Updating Optimizer Hyperparameters

J_Johnson · August 29, 2022, 1:30pm

Just want to check if I am doing this correctly because, when I print the optimizer.defaults, they are not updated.

dummy_model=nn.Linear(10, 2)

optimizer=torch.optim.SGD(dummy_model.parameters(), lr=0.01, momentum=0.9, nesterov=True)

#update the momentum to a new value:
optimizer.param_groups[0]['momentum']=0.8

print(optimizer.param_groups[0])

print(optimizer.defaults)

The first print statement shows the expected momentum at 0.8. The second still shows 0.9. So will this produce the desired effect of changing the momentum for training?

AlphaBetaGamma96 · August 29, 2022, 2:53pm

Hi @J_Johnson,

If you want to change the momentum constant for all values, you need to apply it over all groups not just the first one. So,

for group in optimizer.param_groups:
  group['momentum']=0.8

J_Johnson · August 30, 2022, 1:26am

That’s an interesting point you’ve raised, which begs another question. I’ve never seen more than 1 group in optimizer.param_groups. Do you know of any example which would produce more than one group? Just curious.

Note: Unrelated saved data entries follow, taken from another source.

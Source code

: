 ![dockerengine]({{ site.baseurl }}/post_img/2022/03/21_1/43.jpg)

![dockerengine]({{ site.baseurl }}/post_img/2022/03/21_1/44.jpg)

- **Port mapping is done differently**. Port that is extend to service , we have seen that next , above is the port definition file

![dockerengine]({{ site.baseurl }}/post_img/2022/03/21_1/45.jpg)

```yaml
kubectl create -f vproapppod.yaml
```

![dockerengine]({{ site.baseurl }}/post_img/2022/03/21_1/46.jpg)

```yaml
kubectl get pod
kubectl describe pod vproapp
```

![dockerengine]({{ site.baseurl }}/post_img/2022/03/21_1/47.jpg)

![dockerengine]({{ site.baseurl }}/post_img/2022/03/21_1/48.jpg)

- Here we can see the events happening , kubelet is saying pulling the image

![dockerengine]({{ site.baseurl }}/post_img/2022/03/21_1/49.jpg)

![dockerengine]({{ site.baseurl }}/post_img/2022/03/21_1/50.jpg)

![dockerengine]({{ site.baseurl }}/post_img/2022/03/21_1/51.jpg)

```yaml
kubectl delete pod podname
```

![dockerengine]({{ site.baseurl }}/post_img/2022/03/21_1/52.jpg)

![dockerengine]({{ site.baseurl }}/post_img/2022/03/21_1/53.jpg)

AlphaBetaGamma96 · August 31, 2022, 7:26pm

Ah, ignore what I said (although that can be applied to more complicated models). The .defaults attribute is basically a dict of default values your network has when it’s initialized, there’s a bit more discussed in the comments of the source torch.optim.Optimizer class here.

When you update via,

for group in optimizer.param_groups:
  group['momentum']=0.8

it will update and overwrite the default value.

I’ve always used for group in optimizer.param_groups over optimizer.param_groups[0] as that’s the same way it’s done within the base class, and covers optimizers with more than one group. In the documentation (shown here) there’s an example with more than one group.

J_Johnson · September 1, 2022, 4:01am

Okay, so the param_groups, though, is the part I need to update in order to update optimizer parameters between training epochs.

By the way, there is also an:

optimizer.defaults['momentum']=0.8

which can be used to update the defaults. But perhaps the defaults are kept if you want to log what the starting optimizer values were, though, so that would be pointless to update.